INPUT RECORDS:
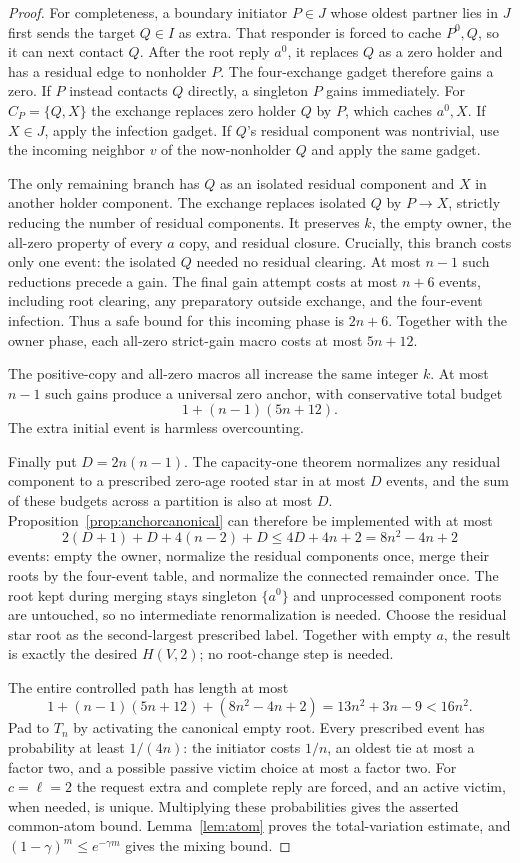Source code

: \documentclass[11pt]{article}
\begin{document}
\begin{proof}
For completeness, a boundary initiator $P\in J$ whose
oldest partner lies in $J$ first sends the target
$Q\in I$ as extra. That responder is forced to cache
$P^0,Q$, so it can next contact $Q$.
After the root reply $a^0$, it replaces $Q$ as a zero
holder and has a residual edge to nonholder $P$.
The four-exchange gadget therefore gains a zero.
If $P$ instead contacts $Q$ directly, a singleton
$P$ gains immediately. For $C_P=\{Q,X\}$ the exchange
replaces zero holder $Q$ by $P$, which caches
$a^0,X$. If $X\in J$, apply the infection gadget.
If $Q$'s residual component was nontrivial, use the
incoming neighbor $v$ of the now-nonholder $Q$
and apply the same gadget.

The only remaining branch has $Q$ as an isolated
residual component and $X$ in another holder component.
The exchange replaces isolated $Q$ by $P\to X$,
strictly reducing the number of residual components.
It preserves $k$, the empty owner, the all-zero
property of every $a$ copy, and residual closure.
Crucially, this branch costs only one event:
the isolated $Q$ needed no residual clearing.
At most $n-1$ such reductions precede a gain.
The final gain attempt costs at most $n+6$ events,
including root clearing, any preparatory outside
exchange, and the four-event infection.
Thus a safe bound for this incoming phase is $2n+6$.
Together with the owner phase, each all-zero strict-gain
macro costs at most $5n+12$.

The positive-copy and all-zero macros all increase
the same integer $k$. At most $n-1$ such gains produce
a universal zero anchor, with conservative total
budget
\[
 1+(n-1)(5n+12).
\]
The extra initial event is harmless overcounting.

Finally put $D=2n(n-1)$. The capacity-one theorem
normalizes any residual component to a prescribed
zero-age rooted star in at most $D$ events, and the
sum of these budgets across a partition is also at
most $D$. Proposition~\ref{prop:anchorcanonical}
can therefore be implemented with at most
\[
 2(D+1)+D+4(n-2)+D
 \le 4D+4n+2=8n^2-4n+2
\]
events: empty the owner, normalize the residual
components once, merge their roots by the four-event
table, and normalize the connected remainder once.
The root kept during merging stays singleton
$\{a^0\}$ and unprocessed component roots are
untouched, so no intermediate renormalization is
needed. Choose the residual star root as the
second-largest prescribed label. Together with
empty $a$, the result is exactly the desired
$H(V,2)$; no root-change step is needed.

The entire controlled path has length at most
\[
 1+(n-1)(5n+12)+(8n^2-4n+2)
 =13n^2+3n-9<16n^2.
\]
Pad to $T_n$ by activating the canonical empty root.
Every prescribed event has probability at least
$1/(4n)$: the initiator costs $1/n$, an oldest tie
at most a factor two, and a possible passive victim
choice at most a factor two. For $c=\ell=2$ the
request extra and complete reply are forced, and
an active victim, when needed, is unique.
Multiplying these probabilities gives the asserted
common-atom bound. Lemma~\ref{lem:atom} proves the
total-variation estimate, and
$(1-\gamma)^m\le e^{-\gamma m}$ gives the mixing bound.
\end{proof}
\end{document}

WORK TO COMPLETE: Write down only the closing run of lines: the one containing "total-variation estimate, and" and every line after it to the end of the entries, exactly.

EXERCISE SOLUTION:
total-variation estimate, and
$(1-\gamma)^m\le e^{-\gamma m}$ gives the mixing bound.
\end{proof}
\end{document}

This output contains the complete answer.